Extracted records
● ● ● ● ●

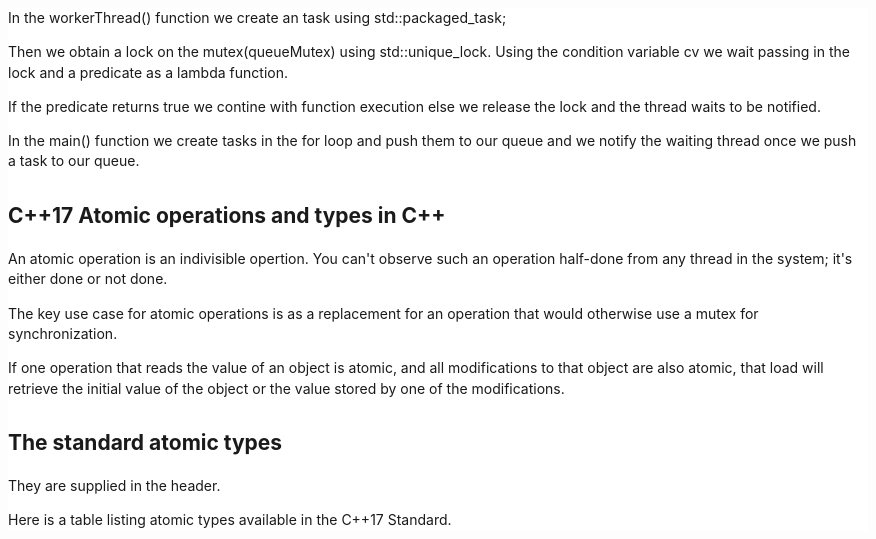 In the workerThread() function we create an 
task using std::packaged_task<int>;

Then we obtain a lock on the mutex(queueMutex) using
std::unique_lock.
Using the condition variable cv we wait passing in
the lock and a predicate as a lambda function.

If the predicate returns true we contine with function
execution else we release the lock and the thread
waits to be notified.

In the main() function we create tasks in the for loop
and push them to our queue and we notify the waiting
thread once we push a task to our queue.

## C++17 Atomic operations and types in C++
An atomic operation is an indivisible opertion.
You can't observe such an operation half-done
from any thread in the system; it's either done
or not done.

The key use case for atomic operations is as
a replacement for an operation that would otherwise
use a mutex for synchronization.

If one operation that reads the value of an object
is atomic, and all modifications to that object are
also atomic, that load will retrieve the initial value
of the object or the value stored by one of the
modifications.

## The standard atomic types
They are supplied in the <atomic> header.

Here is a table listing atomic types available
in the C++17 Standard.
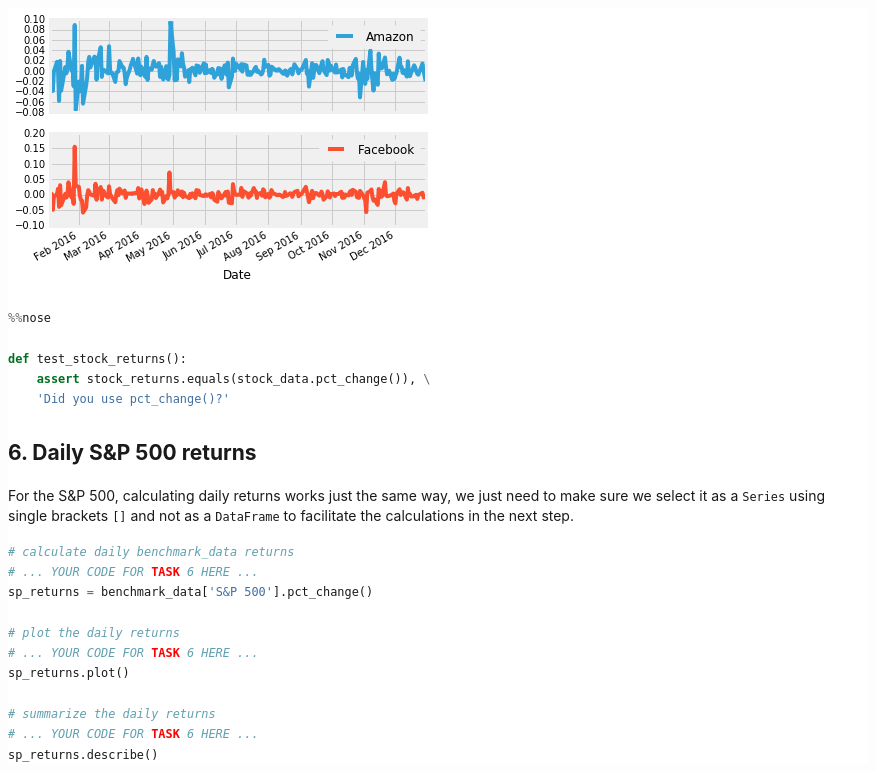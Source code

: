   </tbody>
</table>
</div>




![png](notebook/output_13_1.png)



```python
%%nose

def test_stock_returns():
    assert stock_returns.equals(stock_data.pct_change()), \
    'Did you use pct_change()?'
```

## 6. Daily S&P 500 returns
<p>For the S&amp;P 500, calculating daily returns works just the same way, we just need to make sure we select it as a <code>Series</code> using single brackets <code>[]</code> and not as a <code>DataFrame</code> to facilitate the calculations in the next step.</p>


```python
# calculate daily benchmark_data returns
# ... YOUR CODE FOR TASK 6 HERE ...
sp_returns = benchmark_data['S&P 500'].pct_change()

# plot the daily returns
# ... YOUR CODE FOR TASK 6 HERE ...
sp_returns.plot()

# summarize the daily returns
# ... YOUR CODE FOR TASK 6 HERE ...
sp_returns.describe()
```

● ● ● ● ●

#### Task to complete
Please retype exactly the lines from the one containing "also atomic, that" through the last line of the records, both included, leaving out every picture.

#### Result for this task
also atomic, that load will retrieve the initial value
of the object or the value stored by one of the
modifications.

## The standard atomic types
They are supplied in the <atomic> header.

Here is a table listing atomic types available
in the C++17 Standard.
Source code

:   </tbody>
</table>
</div>




![png](notebook/output_13_1.png)



```python
%%nose

def test_stock_returns():
    assert stock_returns.equals(stock_data.pct_change()), \
    'Did you use pct_change()?'
```

## 6. Daily S&P 500 returns
<p>For the S&amp;P 500, calculating daily returns works just the same way, we just need to make sure we select it as a <code>Series</code> using single brackets <code>[]</code> and not as a <code>DataFrame</code> to facilitate the calculations in the next step.</p>


```python
# calculate daily benchmark_data returns
# ... YOUR CODE FOR TASK 6 HERE ...
sp_returns = benchmark_data['S&P 500'].pct_change()

# plot the daily returns
# ... YOUR CODE FOR TASK 6 HERE ...
sp_returns.plot()

# summarize the daily returns
# ... YOUR CODE FOR TASK 6 HERE ...
sp_returns.describe()
```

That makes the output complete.